Jack shifted in his chair with discomfort. The doctor had stated his thoughts too closely. “Go on,” he said, not at all sure he wanted to hear any more, but feeling that he must.

“Well, if you don’t mind my saying so, that theory is ridiculous. Not only would Sarah be totally unable to sustain the kind of abnormal strength that would be necessary for such a feat, but even if she could, can you imagine the difficulties in hauling someone your own size down the face of that embankment? You’ve said yourself that it’s tricky for an adult by himself. It sounds like it would be impossible for a child carrying another child of almost the same size.”

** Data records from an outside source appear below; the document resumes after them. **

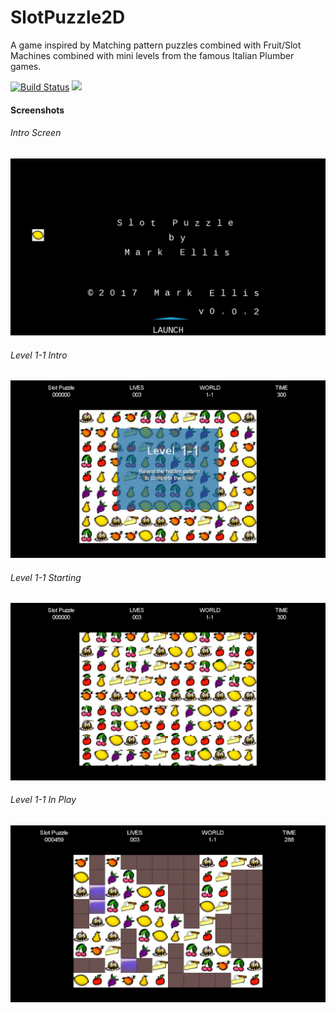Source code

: # SlotPuzzle2D

A game inspired by Matching pattern puzzles combined with Fruit/Slot 
Machines combined with mini levels from the famous Italian Plumber 
games. 

[![Build 
Status](https://travis-ci.org/memellis/SlotPuzzle.svg?branch=master)](https://travis-ci.org/memellis/SlotPuzzle)
[![](https://jitpack.io/v/memellis/SlotPuzzle2D.svg)](https://jitpack.io/#memellis/SlotPuzzle2D)

#### Screenshots
###### Intro Screen       
![introscreen](https://github.com/memellis/SlotPuzzle2D/blob/master/Images/introscreen.png)   
######  Level 1-1 Intro
![level1-1intro](https://github.com/memellis/SlotPuzzle2D/blob/master/Images/level1-1intro.png)  
###### Level 1-1 Starting
![level1-1starting](https://github.com/memellis/SlotPuzzle2D/blob/master/Images/level1-1starting.png)    
###### Level 1-1 In Play       
![level1-1inplay](https://github.com/memellis/SlotPuzzle2D/blob/master/Images/level1-1inplay.png)   



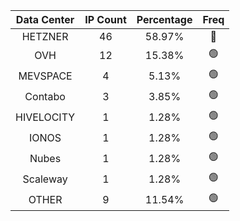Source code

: | Data Center | IP Count | Percentage | Freq |
|:------------:|:--------:|:-----------:|:-----:|
| HETZNER | 46 | 58.97% | 🔴 |
| OVH | 12 | 15.38% | 🟢 |
| MEVSPACE | 4 | 5.13% | 🟢 |
| Contabo | 3 | 3.85% | 🟢 |
| HIVELOCITY | 1 | 1.28% | 🟢 |
| IONOS | 1 | 1.28% | 🟢 |
| Nubes | 1 | 1.28% | 🟢 |
| Scaleway | 1 | 1.28% | 🟢 |
| OTHER | 9 | 11.54% | 🟢 |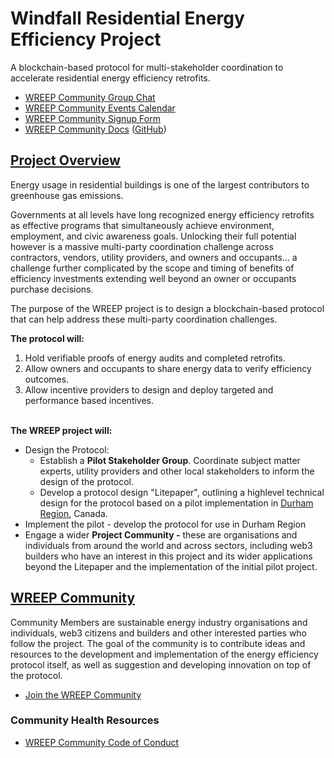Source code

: # Windfall Residential Energy Efficiency Project

A blockchain-based protocol for multi-stakeholder coordination to accelerate residential energy efficiency retrofits.&#x20;



* [WREEP Community Group Chat](https://discord.gg/6mDepqjgh2)
* [WREEP Community Events Calendar](https://lu.ma/wreep)
* [WREEP Community Signup Form](https://wreep.deform.cc/community-signup/)
* [WREEP Community Docs](https://wreep.docs.superbenefit.org/) ([GitHub](https://github.com/superbenefit/WREEP-docs))

## [Project Overview](project/)

Energy usage in residential buildings is one of the largest contributors to greenhouse gas emissions.&#x20;

Governments at all levels have long recognized energy efficiency retrofits as effective programs that simultaneously achieve environment, employment, and civic awareness goals. Unlocking their full potential however is a massive multi-party coordination challenge across contractors, vendors, utility providers, and owners and occupants… a challenge further complicated by the scope and timing of benefits of efficiency investments extending well beyond an owner or occupants purchase decisions.

The purpose of the WREEP project is to design a blockchain-based protocol that can help address these multi-party coordination challenges.

**The protocol will:**

1. Hold verifiable proofs of energy audits and completed retrofits.
2. Allow owners and occupants to share energy data to verify efficiency outcomes.
3. Allow incentive providers to design and deploy targeted and performance based incentives.

\
**The WREEP project will:**&#x20;

* Design the Protocol:
  * Establish a **Pilot Stakeholder Group**. Coordinate subject matter experts, utility providers and other local stakeholders to inform the design of the protocol.&#x20;
  * Develop a protocol design "Litepaper", outlining a highlevel technical design for the protocol  based on a pilot implementation in [Durham Region](https://www.durham.ca/en/index.aspx), Canada.&#x20;
* Implement the pilot - develop the protocol for use in Durham Region &#x20;
* Engage a wider **Project Community -** these are organisations and individuals from around the world and across sectors, including web3 builders who have an interest in this project and its wider applications beyond the Litepaper and the implementation of the initial pilot project.

## [WREEP Community](community/)

Community Members are sustainable energy industry organisations and individuals, web3 citizens and builders and other interested parties who follow the project. The goal of the community is to contribute ideas and resources to the development and implementation of the energy efficiency protocol itself, as well as suggestion and developing innovation on top of the protocol.&#x20;

* [Join the WREEP Community ](community/)

### Community Health Resources

* [WREEP Community Code of Conduct](CODE\_OF\_CONDUCT.md)
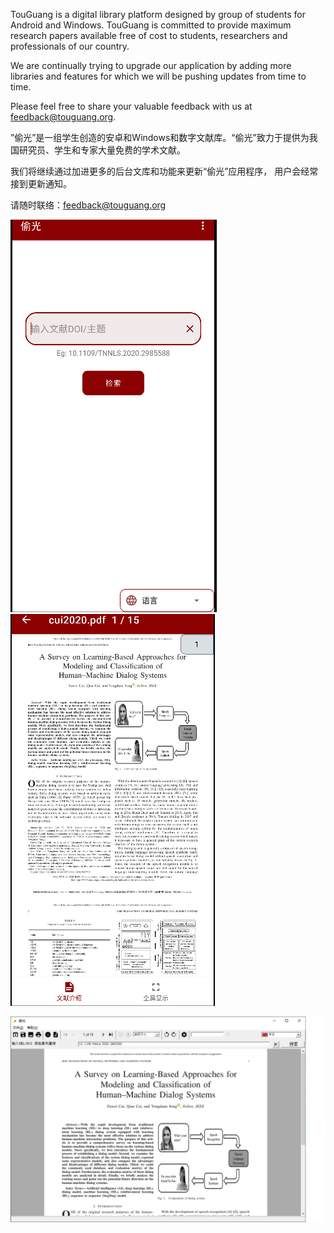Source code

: TouGuang is a digital library platform designed by group of students for Android and Windows. TouGuang is committed to provide maximum research papers available free of cost to students, researchers and professionals of our country.

We are continually trying to upgrade our application by adding more libraries and features for which we will be pushing updates from time to time.

Please feel free to share your valuable feedback with us at feedback@touguang.org.


”偷光”是一组学生创造的安卓和Windows和数字文献库。“偷光”致力于提供为我国研究员、学生和专家大量免费的学术文献。

我们将继续通过加进更多的后台文库和功能来更新“偷光”应用程序， 用户会经常接到更新通知。

请随时联络：feedback@touguang.org











![Screenshot](https://raw.githubusercontent.com/touguang/guang/main/apk1.PNG)    ![Screenshot](https://raw.githubusercontent.com/touguang/guang/main/apk2.PNG)    



![Screenshot](https://raw.githubusercontent.com/touguang/guang/main/msi.png)

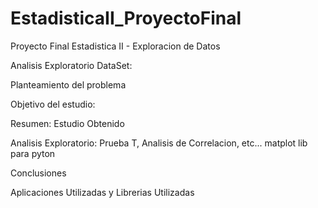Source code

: # EstadisticaII_ProyectoFinal

Proyecto Final Estadistica II - Exploracion de Datos

Analisis Exploratorio DataSet: 

Planteamiento del problema

Objetivo del estudio:

Resumen: Estudio Obtenido

Analisis Exploratorio: Prueba T, Analisis de Correlacion, etc...
matplot lib para pyton

Conclusiones

Aplicaciones Utilizadas y Librerias Utilizadas

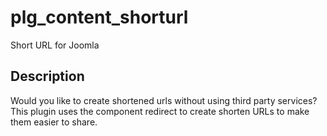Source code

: # plg_content_shorturl #
Short URL for Joomla

## Description ##
Would you like to create shortened urls without using third party services?
This plugin uses the component redirect to create shorten URLs to make them easier to share.

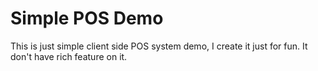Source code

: # Simple POS Demo

This is just simple client side POS system demo, I create it just for fun.
It don't have rich feature on it.
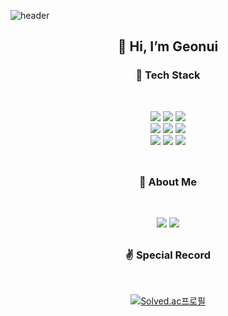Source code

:![header](https://capsule-render.vercel.app/api?type=waving&color=780206&height=200&section=header&text=Red-Gunny&fontSize=60&animation=twinkling)

<div align=center><h2>👋 Hi, I’m Geonui </br> </h2></div>


<div align="center">

<h3>🏃 Tech Stack </h3>
</br>

![](https://img.shields.io/badge/Java-007396?&style=flat-square&logo=Java&logoColor=white) ![](https://img.shields.io/badge/C-A8B9CC?&style=flat-square&logo=C&logoColor=white) ![](https://img.shields.io/badge/C++-00599C?&style=flat-square&logo=C%2B%2B&logoColor=white)
</br>
![](https://img.shields.io/badge/Springboot-6DB33F?&style=flat-square&logo=SpringBoot&logoColor=white) ![](https://img.shields.io/badge/Flutter-02569B?&style=flat-square&logo=Flutter&logoColor=white) ![](https://img.shields.io/badge/MySQL-4479A1?&style=flat-square&logo=MySQL&logoColor=white)
</br>
![](https://img.shields.io/badge/AWS-232F3E?style=flat-square&logo=amazonaws&logoColor=white) ![](https://img.shields.io/badge/Linux-FCC624?style=flat-square&logo=linux&logoColor=black) ![](https://img.shields.io/badge/Git-F05032?style=flat-square&logo=git&logoColor=white)
</br>
</br>
</div>

<h2></h2>

<div align="center">

<h3 align="center"> 🧐 About Me </h3>
</br>

[![](https://img.shields.io/badge/Resume-000000?&style=square&logo=Notion&logoColor=white)](https://red-gunny.notion.site/c603733b43a0415db59a2c632b6fb8a9)
[![](https://img.shields.io/badge/Blog-20C997?&style=square&logo=Velog&logoColor=white)](https://velog.io/@red_gunny)

</div>


<h2></h2>

<div align="center">
<h3> ✌ Special Record </h3>
</br>

[![Solved.ac프로필](http://mazassumnida.wtf/api/v2/generate_badge?boj=redgun)](https://solved.ac/redgun)
</div>
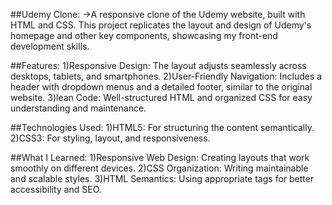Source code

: ##Udemy Clone:
->A responsive clone of the Udemy website, built with HTML and CSS. This project replicates the layout and design of Udemy's homepage and other key components, showcasing my front-end development skills.

##Features:
1)Responsive Design: The layout adjusts seamlessly across desktops, tablets, and smartphones.
2)User-Friendly Navigation: Includes a header with dropdown menus and a detailed footer, similar to the original website.
3)lean Code: Well-structured HTML and organized CSS for easy understanding and maintenance.

##Technologies Used:
1)HTML5: For structuring the content semantically.
2)CSS3: For styling, layout, and responsiveness.

##What I Learned:
1)Responsive Web Design: Creating layouts that work smoothly on different devices.
2)CSS Organization: Writing maintainable and scalable styles.
3)HTML Semantics: Using appropriate tags for better accessibility and SEO.
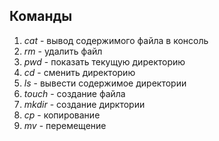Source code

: ## Команды
1) _cat_ - вывод содержимого файла в консоль
2) _rm_ - удалить файл
3) _pwd_ - показать текущую директорию
4) _cd_ -  сменить директорию
5) _ls_ -  вывести содержимое директории
6) _touch_ - создание файла
7) _mkdir_ - создание дирктории
8) _cp_ - копирование
9) _mv_ - перемещение

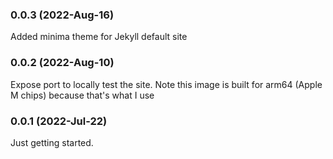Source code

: ### 0.0.3 (2022-Aug-16)

Added minima theme for Jekyll default site

### 0.0.2 (2022-Aug-10)

Expose port to locally test the site. Note this image is built for arm64 (Apple M chips) because that's what I use

### 0.0.1 (2022-Jul-22)

Just getting started.
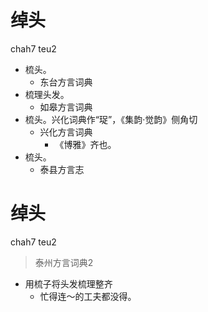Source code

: # 绰头
chah7 teu2
+ 梳头。
  * 东台方言词典
+ 梳理头发。
  * 如皋方言词典
+ 梳头。兴化词典作“珿”，《集韵·觉韵》侧角切
  * 兴化方言词典
    - 《博雅》齐也。
+ 梳头。
  * 泰县方言志


# 绰头
chah7 teu2
> 泰州方言词典2
- 用梳子将头发梳理整齐
  - 忙得连～的工夫都没得。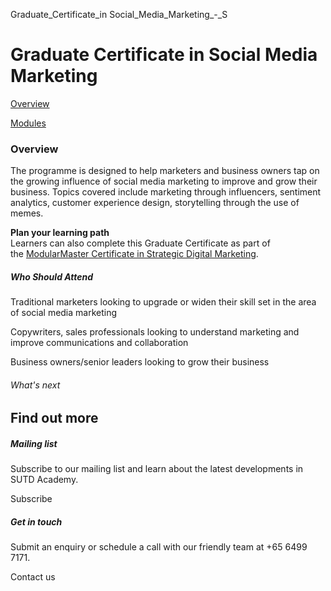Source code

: Graduate_Certificate_in Social_Media_Marketing_-_S



Graduate Certificate in Social Media Marketing
==============================================

[Overview](/course/social-media-marketing/#tabs)

[Modules](/course/social-media-marketing/modules/#tabs)

### Overview

The programme is designed to help marketers and business owners tap on the growing influence of social media marketing to improve and grow their business. Topics covered include marketing through influencers, sentiment analytics, customer experience design, storytelling through the use of memes.

**Plan your learning path**  
Learners can also complete this Graduate Certificate as part of the [ModularMaster Certificate in Strategic Digital Marketing](/course/ModularMaster-in-Strategic-Digital-Marketing).

##### **Who Should Attend**

Traditional marketers looking to upgrade or widen their skill set in the area of social media marketing

Copywriters, sales professionals looking to understand marketing and improve communications and collaboration

Business owners/senior leaders looking to grow their business

###### What's next

Find out more
-------------

##### Mailing list

Subscribe to our mailing list and learn about the latest developments in SUTD Academy.

Subscribe

##### Get in touch

Submit an enquiry or schedule a call with our friendly team at +65 6499 7171.

Contact us

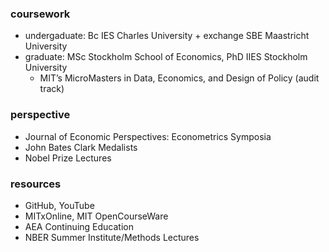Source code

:  ### coursework
 - undergaduate: Bc IES Charles University + exchange SBE Maastricht University
 - graduate: MSc Stockholm School of Economics, PhD IIES Stockholm University
     - MIT’s MicroMasters in Data, Economics, and Design of Policy (audit track)

 ### perspective
 - Journal of Economic Perspectives: Econometrics Symposia
 - John Bates Clark Medalists
 - Nobel Prize Lectures  
  
 ### resources
 - GitHub, YouTube
 - MITxOnline, MIT OpenCourseWare
 - AEA Continuing Education
 - NBER Summer Institute/Methods Lectures
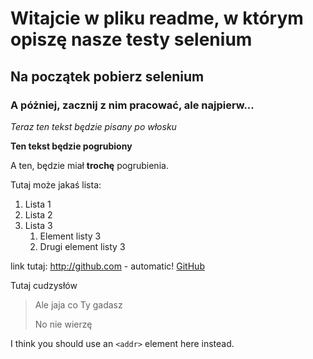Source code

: # Witajcie w pliku readme, w którym opiszę nasze testy selenium

## Na początek pobierz selenium

### A póżniej, zacznij z nim pracować, ale najpierw...

*Teraz ten tekst będzie pisany po włosku*

**Ten tekst będzie pogrubiony**

A ten, będzie miał **trochę** pogrubienia.

Tutaj może jakaś lista:
1. Lista 1
1. Lista 2
1. Lista 3
    1. Element listy 3
    1. Drugi element listy 3
    
link tutaj:
http://github.com - automatic!
[GitHub](http://github.com)


Tutaj cudzysłów

> Ale jaja co Ty gadasz
>
> No nie wierzę

I think you should use an
`<addr>` element here instead.

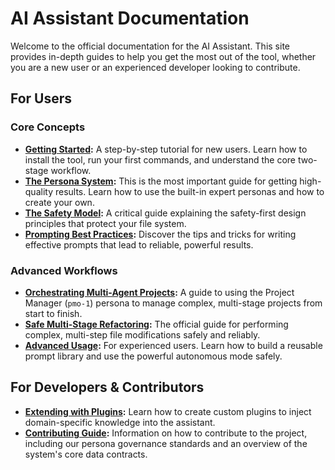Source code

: # AI Assistant Documentation

Welcome to the official documentation for the AI Assistant. This site provides in-depth guides to help you get the most out of the tool, whether you are a new user or an experienced developer looking to contribute.

## For Users

### Core Concepts
-   **[Getting Started](./getting_started.md):** A step-by-step tutorial for new users. Learn how to install the tool, run your first commands, and understand the core two-stage workflow.
-   **[The Persona System](./personas.md):** This is the most important guide for getting high-quality results. Learn how to use the built-in expert personas and how to create your own.
-   **[The Safety Model](./safety_model.md):** A critical guide explaining the safety-first design principles that protect your file system.
-   **[Prompting Best Practices](./prompting_guide.md):** Discover the tips and tricks for writing effective prompts that lead to reliable, powerful results.

### Advanced Workflows
-   **[Orchestrating Multi-Agent Projects](./orchestrating_projects.md):** A guide to using the Project Manager (`pmo-1`) persona to manage complex, multi-stage projects from start to finish.
-   **[Safe Multi-Stage Refactoring](./multi_stage_refactoring.md):** The official guide for performing complex, multi-step file modifications safely and reliably.
-   **[Advanced Usage](./advanced_usage.md):** For experienced users. Learn how to build a reusable prompt library and use the powerful autonomous mode safely.

## For Developers & Contributors

-   **[Extending with Plugins](./plugins.md):** Learn how to create custom plugins to inject domain-specific knowledge into the assistant.
-   **[Contributing Guide](./contributing.md):** Information on how to contribute to the project, including our persona governance standards and an overview of the system's core data contracts.
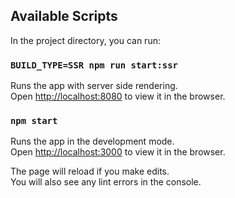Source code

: 
## Available Scripts

In the project directory, you can run:

### `BUILD_TYPE=SSR npm run start:ssr`

Runs the app with server side rendering.<br>
Open [http://localhost:8080](http://localhost:8080) to view it in the browser.


### `npm start`

Runs the app in the development mode.<br>
Open [http://localhost:3000](http://localhost:3000) to view it in the browser.

The page will reload if you make edits.<br>
You will also see any lint errors in the console.
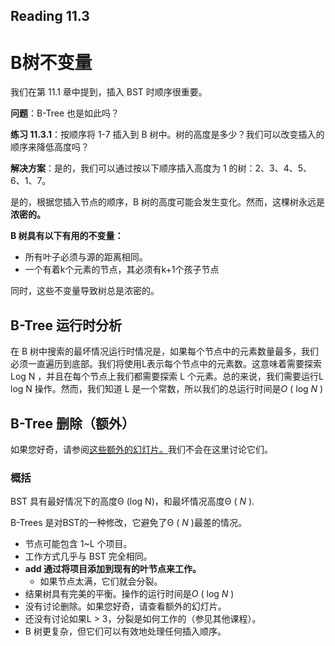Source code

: ## Reading 11.3

# B树不变量

我们在第 11.1 章中提到，插入 BST 时顺序很重要。

**问题**：B-Tree 也是如此吗？

**练习 11.3.1**：按顺序将 1-7 插入到 B 树中。树的高度是多少？我们可以改变插入的顺序来降低高度吗？

**解决方案**：是的，我们可以通过按以下顺序插入高度为 1 的树：2、3、4、5、6、1、7。

是的，根据您插入节点的顺序，B 树的高度可能会发生变化。然而，这棵树永远是**浓密的。**

**B 树具有以下有用的不变量：**

- 所有叶子必须与源的距离相同。
- 一个有着k个元素的节点，其必须有k+1个孩子节点

同时，这些不变量导致树总是浓密的。

## B-Tree 运行时分析

在 B 树中搜索的最坏情况运行时情况是，如果每个节点中的元素数量最多，我们必须一直遍历到底部。我们将使用L表示每个节点中的元素数。这意味着需要探索 Log N ，并且在每个节点上我们都需要探索 L 个元素。总的来说，我们需要运行L log N 操作。然而，我们知道 L 是一个常数，所以我们的总运行时间是*O* ( log *N* ) 

## B-Tree 删除（额外）

如果您好奇，请参阅[这些额外的幻灯片。](https://docs.google.com/presentation/d/1zhQDvbcDZ9RJgJl0bmqwFFlHP8ExbDFo36Q9ZWH9EgU/edit#slide=id.g508ece10b0_1_1305)我们不会在这里讨论它们。

### 概括

BST 具有最好情况下的高度Θ (log N)，和最坏情况高度Θ ( *N* ).

B-Trees 是对BST的一种修改，它避免了Θ ( *N* )最差的情况。

- 节点可能包含 1~L 个项目。
- 工作方式几乎与 BST 完全相同。
- **add 通过将项目添加到现有的叶节点来工作。**
  - 如果节点太满，它们就会分裂。
- 结果树具有完美的平衡。操作的运行时间是*O* ( log *N* )
- 没有讨论删除。如果您好奇，请查看额外的幻灯片。
- 还没有讨论如果L > 3，分裂是如何工作的（参见其他课程）。
- B 树更复杂，但它们可以有效地处理任何插入顺序。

Jack thought it over and felt an odd sense of relief. The doctor was right; it didn’t make sense. He and Rose had been overreacting. And why not? The last days had not been easy for anyone in Port Arbello, and Rose and Jack Conger were no exception. He felt a grin come over his face, and it felt good.

“Well, that’s done with, anyway,” he said. “Have you got any other ideas?”

Dr. Belter leaned forward, and his expression took on a seriousness that made the grin fade from Jack’s face.

“Yes, I have. Mr. Conger, have you ever suffered from blackouts? Recently?”